MOHON RESTU, TAK USAH PAKAI DOA | Akhirnya saya nyoblos. Apalagi TPS itu di depan rumah – RT saya memiliki TPS sendiri, pemilihnya ya dari RT sendiri. Begitu dekatnya jarak sehingga sumpah angggota KPPS pagi hari pun bisa saya dengar dari kamar mandi selagi saya duduk di atas kloset.

Nyatanya saat akan mencoblos saya bingung akan mencoblos siapa, apalagi untuk DPD. Ah pokoknya akhirnya sayanya memasukkan keempat kertas suara ke kotak masing-masing. Perihal kebingungan itu saya tak sendirian. Di bilik bersekat kardus saya ditanya kanan-kiri, pilih yang mana enaknya. Petugas mendengar dan tak melarang.

Lebih penting bagi saya bahwa ketika saya masuk ke dalam tenda TPS saya menyatakan diri bersih (sambil angkat tangan padahal tak ditanya apalagi digeledah) kepada ketua KPPS: tak mengantongi ponsel maupun kamera untuk memfoto dalam bilik. Malam ketika penuntasan administratif di TPS saya juga tak memotret apapun. Pada pemilu 2009, saya tak mencoblos tapi memotret kotak tinta pemilu yang berlabel halal dari MUI.

Di mana masalahnya? Tak ada. Hanya ada keanehan. Saya diindetifikasi entah oleh siapa, dan memang mengidentifikasi diri, sebagai “kelas menengah urban”. Nyatanya saya tak tahu akan mencoblos apa dan siapa. Lebih mengharukan lagi, saya pernah membuat panduan cara mengenal caleg, tapi nyatanya setelah saya lakukan berulang kali saya tetap tak paham siapa mereka. Semprul betul saya sebagai kelas menengah yang tidak ngehek ini.

Mereka, para caleg itu, sebagai aliens, pasti juga tak kenal saya dan sebaiknya tidak usah. Sama-sama tak memberikan manfaat namun lebih banyak mudharat bagi saya jika berkenalan. Maaf, lebay. Abaikan saja.

Lalu bagaimana lima tahun mendatang? Saya akan memilih siapa kalau kandidatnya — balon, alias bakal calon — tak memperkenalkan diri kepada khalayak sejak sekarang? Lima tahun mendatang daya ingat saya makin lemah, tak mungkin mengingat “kenalan baru” yang saya jumpai di tiang listrik dan tiang telepon (bersanding dengan jasa sedot WC) maupun batang pohon.
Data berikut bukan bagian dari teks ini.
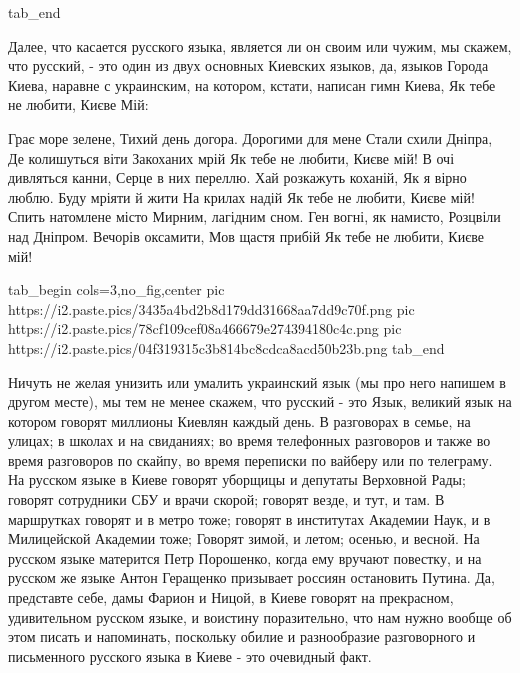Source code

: tab_end
\fi

Далее, что касается русского языка, является ли он своим или чужим, мы скажем,
что русский, - это один из двух основных Киевских языков, да, языков Города
Киева, наравне с украинским, на котором, кстати, написан гимн Киева, Як тебе не
любити, Києве Мій:

\raggedcolumns
\begin{multicols}{3} %
\setlength{\parindent}{0pt}
\obeycr
Грає море зелене,
Тихий день догора.
Дорогими для мене
Стали схили Дніпра,
Де колишуться віти
Закоханих мрій
Як тебе не любити,
Києве мій!
\smallskip
В очі дивляться канни,
Серце в них переллю.
Хай розкажуть коханій,
Як я вірно люблю.
Буду мріяти й жити
На крилах надій
Як тебе не любити,
Києве мій!
\smallskip
Спить натомлене місто
Мирним, лагідним сном.
Ген вогні, як намисто,
Розцвіли над Дніпром.
Вечорів оксамити,
Мов щастя прибій
Як тебе не любити,
Києве мій!
\restorecr
\end{multicols} %

\ifcmt
  tab_begin cols=3,no_fig,center
     pic https://i2.paste.pics/3435a4bd2b8d179dd31668aa7dd9c70f.png
     pic https://i2.paste.pics/78cf109cef08a466679e274394180c4c.png 
     pic https://i2.paste.pics/04f319315c3b814bc8cdca8acd50b23b.png
  tab_end
\fi

Ничуть не желая унизить или умалить украинский язык (мы про
него напишем в другом месте), мы тем не менее скажем, что русский - это Язык,
великий язык на котором говорят миллионы Киевлян каждый день. В разговорах в
семье, на улицах; в школах и на свиданиях; во время телефонных разговоров и
также во время разговоров по скайпу, во время переписки по вайберу или по
телеграму. На русском языке в Киеве говорят уборщицы и депутаты Верховной Рады;
говорят сотрудники СБУ и врачи скорой; говорят везде, и тут, и там. В
маршрутках говорят и в метро тоже; говорят в институтах Академии Наук, и в
Милицейской Академии тоже; Говорят зимой, и летом; осенью, и весной. На русском
языке матерится Петр Порошенко, когда ему вручают повестку, и на русском же
языке Антон Геращенко призывает россиян остановить Путина. Да, представте себе,
дамы Фарион и Ницой, в Киеве говорят на прекрасном, удивительном русском языке,
и воистину поразительно, что нам нужно вообще об этом писать и напоминать,
поскольку обилие и разнообразие разговорного и письменного русского языка в
Киеве - это очевидный факт.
Saya juga tak tahu bagaimana harus memperkenalkan diri kepada khalayak supaya akhirnya mereka memilih saya. Ya, saya mau nyalon lima tahun lagi — kalau saya masih hidup. Suka-suka saya, toh yang namanya salon tak hanya mengurusi rambut.

Eh, nyalon atau nyablon? Kalau nyablon lebih berguna asalkan partai dan caleg pemesan melunasi di muka. Tanpa itu maaf saja, silakan memesan di toko sebelah. Pemilu 2009 dan sebelumnya menjadi pengalaman berharga bagi penyablon: hati-hati sama partai. Pemilu usai pembayaran belum selesai.